Connecting vehicles to smart infrastructure reduces CO2 emissions

Technology News |
By Christoph Hammerschmidt

Many experts and drivers have already suspected that intelligently controlled traffic flows can help reduce CO2 emissions. A new study can now quantify the effect.

CO2 emissions from road traffic must be reduced, that is widely agreed in the EU. The Technical University of Kaiserslautern (Germany) has investigated how the CO2 emissions of these vehicles can be reduced by integrating them into intelligent control systems.

For the study, funded by chipmaker Qualcomm, scientists used a complex simulation model. Towards this end, they first divided traffic into three categories based on the degree of urbanity: Tier 1 was urban areas and cities with populations of more than 500,000; Tier 2 was predominantly urban areas with populations between 100,000 and 500,000; and finally, Tier 3 accounted for more small-town and rural areas with populations of less than 100,000. They also divided the world of potential connected car applications into three tiers:

– Level1: Applications that are technically and regulatory ready for the market and can be easily integrated into the transport structure.

– Level 2: Applications that still have to overcome certain technological and regulatory hurdles and contribute to a higher degree of automation of the driving process.

– Level 3: Applications that are even further in the future and represent a kind of target formulation for traffic management in urban and interurban areas.

In the study, for the urban traffic simulations, the researchers used one L1 application, namely dynamic traffic lights, and two L2 applications: dynamic routing (DR) and smart traffic junction (STJ).

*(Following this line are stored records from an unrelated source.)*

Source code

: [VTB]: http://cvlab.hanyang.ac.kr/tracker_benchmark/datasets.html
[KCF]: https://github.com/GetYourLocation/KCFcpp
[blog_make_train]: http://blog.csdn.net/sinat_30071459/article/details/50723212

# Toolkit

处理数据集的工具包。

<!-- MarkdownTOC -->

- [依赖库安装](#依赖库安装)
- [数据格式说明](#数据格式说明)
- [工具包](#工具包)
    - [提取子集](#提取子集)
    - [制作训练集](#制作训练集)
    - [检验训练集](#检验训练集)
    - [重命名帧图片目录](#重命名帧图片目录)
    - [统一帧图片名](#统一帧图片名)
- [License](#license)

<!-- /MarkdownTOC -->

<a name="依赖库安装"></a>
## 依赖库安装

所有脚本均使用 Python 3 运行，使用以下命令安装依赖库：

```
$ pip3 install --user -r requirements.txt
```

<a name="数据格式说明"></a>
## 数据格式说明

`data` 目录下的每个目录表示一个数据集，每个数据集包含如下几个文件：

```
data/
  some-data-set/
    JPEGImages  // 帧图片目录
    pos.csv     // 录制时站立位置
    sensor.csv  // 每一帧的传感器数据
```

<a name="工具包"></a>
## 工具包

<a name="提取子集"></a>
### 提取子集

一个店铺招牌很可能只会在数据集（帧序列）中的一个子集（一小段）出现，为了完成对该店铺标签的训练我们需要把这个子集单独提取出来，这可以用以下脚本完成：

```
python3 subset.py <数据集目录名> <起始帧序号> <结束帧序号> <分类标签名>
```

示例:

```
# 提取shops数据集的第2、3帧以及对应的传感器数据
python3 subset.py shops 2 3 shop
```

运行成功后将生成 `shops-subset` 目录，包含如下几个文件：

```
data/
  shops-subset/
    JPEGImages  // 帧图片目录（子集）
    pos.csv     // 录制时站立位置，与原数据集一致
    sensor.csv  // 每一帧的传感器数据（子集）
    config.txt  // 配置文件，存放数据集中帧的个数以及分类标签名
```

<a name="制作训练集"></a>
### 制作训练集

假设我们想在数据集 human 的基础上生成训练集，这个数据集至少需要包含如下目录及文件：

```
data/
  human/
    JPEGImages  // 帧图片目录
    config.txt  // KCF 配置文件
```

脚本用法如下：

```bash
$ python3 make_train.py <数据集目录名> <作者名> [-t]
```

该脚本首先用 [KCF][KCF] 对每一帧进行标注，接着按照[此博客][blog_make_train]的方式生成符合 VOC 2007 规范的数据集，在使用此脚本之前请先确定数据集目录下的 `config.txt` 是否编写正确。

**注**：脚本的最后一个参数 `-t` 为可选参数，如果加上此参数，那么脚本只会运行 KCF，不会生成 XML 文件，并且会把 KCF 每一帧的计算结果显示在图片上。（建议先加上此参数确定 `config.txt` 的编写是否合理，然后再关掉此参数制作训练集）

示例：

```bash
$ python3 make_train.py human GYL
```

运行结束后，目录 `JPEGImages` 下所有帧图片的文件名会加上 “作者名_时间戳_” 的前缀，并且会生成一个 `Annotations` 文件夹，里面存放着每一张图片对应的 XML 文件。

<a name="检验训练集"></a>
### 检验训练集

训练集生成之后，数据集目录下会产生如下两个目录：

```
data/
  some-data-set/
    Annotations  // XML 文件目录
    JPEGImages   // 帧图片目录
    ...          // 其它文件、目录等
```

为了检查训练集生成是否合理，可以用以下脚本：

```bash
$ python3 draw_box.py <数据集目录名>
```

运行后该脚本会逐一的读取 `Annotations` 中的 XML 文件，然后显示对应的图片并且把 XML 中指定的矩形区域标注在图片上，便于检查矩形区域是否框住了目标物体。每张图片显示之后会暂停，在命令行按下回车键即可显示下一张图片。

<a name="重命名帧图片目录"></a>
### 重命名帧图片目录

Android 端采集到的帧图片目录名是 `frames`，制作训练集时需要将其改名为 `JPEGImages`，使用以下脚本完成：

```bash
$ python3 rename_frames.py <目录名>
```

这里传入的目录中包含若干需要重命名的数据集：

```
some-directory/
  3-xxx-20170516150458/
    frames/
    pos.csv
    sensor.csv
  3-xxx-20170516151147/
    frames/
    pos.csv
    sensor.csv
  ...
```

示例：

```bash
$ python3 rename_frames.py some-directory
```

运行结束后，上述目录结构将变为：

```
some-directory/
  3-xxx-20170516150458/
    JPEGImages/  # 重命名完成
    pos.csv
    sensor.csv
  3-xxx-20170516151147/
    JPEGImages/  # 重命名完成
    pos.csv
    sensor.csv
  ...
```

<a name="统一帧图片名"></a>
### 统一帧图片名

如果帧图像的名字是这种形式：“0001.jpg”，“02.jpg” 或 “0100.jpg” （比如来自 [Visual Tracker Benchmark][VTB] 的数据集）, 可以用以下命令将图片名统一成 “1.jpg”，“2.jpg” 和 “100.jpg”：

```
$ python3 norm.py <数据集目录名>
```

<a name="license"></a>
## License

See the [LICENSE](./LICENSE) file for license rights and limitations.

For the rural simulations, the researchers used one L1 application, namely prescribing the optimal speed, and one L2 application, namely platooning. In addition, the modeling assumes two different interconnections: C-V2X and, for areas without cellular coverage, C-V2X PC5 (direct vehicle-to-vehicle connectivity). By combining these two techniques, the vehicles are within the reach of the Connected Applications at all times.

While the outcome under the bottom line actually greatly depends on parameters such as traffic density, V2X penetration and application used, the overall result proved a significant difference: Connecting the vehicles yields in a potential for CO2 reduction of between just under 13% (with a vehicle connectivity level of only 20%, peak hours, rural environments) and more than 32% (connectivity level 100% , metropolitan environment, off-peak hours).